MATERIAL TO PROCESS:
-- Opening Marker --
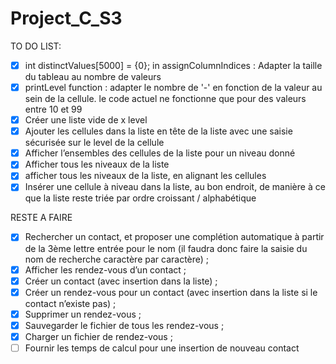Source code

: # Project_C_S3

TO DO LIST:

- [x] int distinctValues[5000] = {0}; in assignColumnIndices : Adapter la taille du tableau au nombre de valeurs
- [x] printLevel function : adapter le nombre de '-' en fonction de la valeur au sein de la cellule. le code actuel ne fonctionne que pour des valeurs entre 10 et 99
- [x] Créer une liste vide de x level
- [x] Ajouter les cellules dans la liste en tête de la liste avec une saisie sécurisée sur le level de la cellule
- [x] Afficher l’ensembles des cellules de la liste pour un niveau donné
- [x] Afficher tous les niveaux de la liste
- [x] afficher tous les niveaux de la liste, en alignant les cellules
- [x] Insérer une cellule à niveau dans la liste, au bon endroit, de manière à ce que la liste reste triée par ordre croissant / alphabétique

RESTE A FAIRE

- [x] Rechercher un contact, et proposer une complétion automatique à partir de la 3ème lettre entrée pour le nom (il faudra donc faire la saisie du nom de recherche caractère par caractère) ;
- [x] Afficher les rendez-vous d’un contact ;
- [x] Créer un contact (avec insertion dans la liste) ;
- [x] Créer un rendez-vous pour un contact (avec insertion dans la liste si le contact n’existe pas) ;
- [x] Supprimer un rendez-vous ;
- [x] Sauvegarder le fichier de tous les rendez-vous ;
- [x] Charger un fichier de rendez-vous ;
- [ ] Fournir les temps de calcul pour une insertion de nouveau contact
-- Closing Marker --
-- Opening Marker --
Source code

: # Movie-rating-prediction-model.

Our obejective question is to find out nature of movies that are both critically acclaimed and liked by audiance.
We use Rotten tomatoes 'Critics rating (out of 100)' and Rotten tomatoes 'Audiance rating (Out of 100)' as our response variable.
-- Closing Marker --
All lines above from the one containing "- [x] Sauvegarder" to the one containing "- [ ] Fournir" must be repeated exactly, both lines included, and no others.

- [x] Sauvegarder le fichier de tous les rendez-vous ;
- [x] Charger un fichier de rendez-vous ;
- [ ] Fournir les temps de calcul pour une insertion de nouveau contact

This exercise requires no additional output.